Puerto Natales, Chile-based salmon producer AquaChile has officially opened a new processing plant and employee administrative office building.
Construction on the project began in January 2022, and the finished structure is approximately 1,800 square meters. AquaChile employs more than 600 people, with around 430 planned to operate out of the new facility, the company said in a release.
“Every company in the world tends today to maximize its income by thinking about the productive sphere, and it is very interesting that here in Puerto Natales, the initial project to work in this place is thinking about the workers,” Magallanes Regional Governor Jorge Flies said.
The new facility follows AgroSuper acquiring a 67 percent share in AquaChile in August 2018 for USD 850 million (EUR 736.4 million), which also gave it control of AquaChile subsidiaries Los Fiordos, Friosur, and Salmones Magallanes.

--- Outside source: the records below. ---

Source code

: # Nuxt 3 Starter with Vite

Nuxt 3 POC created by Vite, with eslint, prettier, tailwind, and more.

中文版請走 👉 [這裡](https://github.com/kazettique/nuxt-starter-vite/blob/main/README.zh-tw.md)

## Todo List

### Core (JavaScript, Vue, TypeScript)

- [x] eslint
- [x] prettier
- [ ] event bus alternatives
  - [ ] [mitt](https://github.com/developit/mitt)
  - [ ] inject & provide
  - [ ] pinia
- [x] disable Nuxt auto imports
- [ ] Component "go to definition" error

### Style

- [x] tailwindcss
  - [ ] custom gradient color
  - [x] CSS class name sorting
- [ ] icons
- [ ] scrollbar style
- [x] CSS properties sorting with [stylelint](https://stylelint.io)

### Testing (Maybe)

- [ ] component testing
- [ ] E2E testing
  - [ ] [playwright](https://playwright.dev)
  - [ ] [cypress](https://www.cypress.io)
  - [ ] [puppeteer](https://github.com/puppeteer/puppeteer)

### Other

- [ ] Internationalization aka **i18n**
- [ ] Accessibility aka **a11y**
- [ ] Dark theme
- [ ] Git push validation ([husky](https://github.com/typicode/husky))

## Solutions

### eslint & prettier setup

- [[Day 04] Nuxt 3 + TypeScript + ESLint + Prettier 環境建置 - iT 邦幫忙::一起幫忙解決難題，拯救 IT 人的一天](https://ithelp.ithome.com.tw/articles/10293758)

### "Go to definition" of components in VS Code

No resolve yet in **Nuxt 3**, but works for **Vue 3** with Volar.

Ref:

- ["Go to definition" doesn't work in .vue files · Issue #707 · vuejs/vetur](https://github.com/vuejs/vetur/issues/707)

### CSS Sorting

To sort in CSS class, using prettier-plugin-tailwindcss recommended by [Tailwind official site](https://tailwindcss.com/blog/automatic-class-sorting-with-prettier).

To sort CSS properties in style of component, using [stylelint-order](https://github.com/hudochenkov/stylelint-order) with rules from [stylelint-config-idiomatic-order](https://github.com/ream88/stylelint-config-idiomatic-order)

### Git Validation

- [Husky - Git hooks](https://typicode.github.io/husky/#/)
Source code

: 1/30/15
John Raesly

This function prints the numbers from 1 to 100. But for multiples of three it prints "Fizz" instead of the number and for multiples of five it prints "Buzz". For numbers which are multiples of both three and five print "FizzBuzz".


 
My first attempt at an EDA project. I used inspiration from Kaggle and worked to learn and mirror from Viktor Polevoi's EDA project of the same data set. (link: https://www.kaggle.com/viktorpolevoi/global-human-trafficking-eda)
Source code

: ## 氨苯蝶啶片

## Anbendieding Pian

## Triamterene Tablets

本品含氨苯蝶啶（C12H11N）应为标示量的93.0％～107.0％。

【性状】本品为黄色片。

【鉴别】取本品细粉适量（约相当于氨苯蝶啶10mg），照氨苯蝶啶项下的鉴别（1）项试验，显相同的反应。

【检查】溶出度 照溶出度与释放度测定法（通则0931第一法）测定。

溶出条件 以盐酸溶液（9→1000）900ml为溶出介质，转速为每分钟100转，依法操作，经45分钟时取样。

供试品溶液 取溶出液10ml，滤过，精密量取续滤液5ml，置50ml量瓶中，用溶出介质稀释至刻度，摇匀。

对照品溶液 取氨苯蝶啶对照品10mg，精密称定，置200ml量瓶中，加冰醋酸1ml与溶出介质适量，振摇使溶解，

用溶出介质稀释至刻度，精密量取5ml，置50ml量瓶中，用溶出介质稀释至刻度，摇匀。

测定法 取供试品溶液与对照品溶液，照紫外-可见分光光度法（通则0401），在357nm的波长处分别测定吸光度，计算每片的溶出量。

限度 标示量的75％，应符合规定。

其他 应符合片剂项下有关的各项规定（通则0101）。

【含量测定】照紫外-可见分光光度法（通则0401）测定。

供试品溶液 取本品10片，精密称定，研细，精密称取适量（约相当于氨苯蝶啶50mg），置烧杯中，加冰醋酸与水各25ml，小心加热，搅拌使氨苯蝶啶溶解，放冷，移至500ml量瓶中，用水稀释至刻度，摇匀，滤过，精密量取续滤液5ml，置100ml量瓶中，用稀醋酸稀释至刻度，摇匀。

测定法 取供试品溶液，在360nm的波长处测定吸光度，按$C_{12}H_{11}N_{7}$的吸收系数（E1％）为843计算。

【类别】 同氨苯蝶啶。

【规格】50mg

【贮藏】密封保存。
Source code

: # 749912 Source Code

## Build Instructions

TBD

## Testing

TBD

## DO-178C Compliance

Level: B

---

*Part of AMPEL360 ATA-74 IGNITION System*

In an interview with the Chilean business journal Economia y Negocios, then AgroSuper CEO Jose Guzmán said the integration process for all of AgroSuper's new brands will take time.
"I estimate it will take us at least three years to build a single company in all – brands, customer network, production systems, information systems, equipment, etc.," Guzmán said in 2019. "We need three years to look inside and see how to make this company more efficient, which is our goal."
AgroSuper said in a release last week that the operations of the firms it controls will now be organized under the AquaChile name – making it the second-largest farmed salmon company in the world with around 350 farming concessions in four regions of Chile and total salmon production of more than 200,000 metric tons whole fish equivalent. The expanded production made the new facility even more essential, the company said.
"At AquaChile, we are proud to be part of the Magallanes community and to contribute to its development. We wanted to invest so that our collaborators had the best possible standard in this service building," AquaChile General Manager Sady Delgado said. "We want to continue being part of the future and development of Magallanes."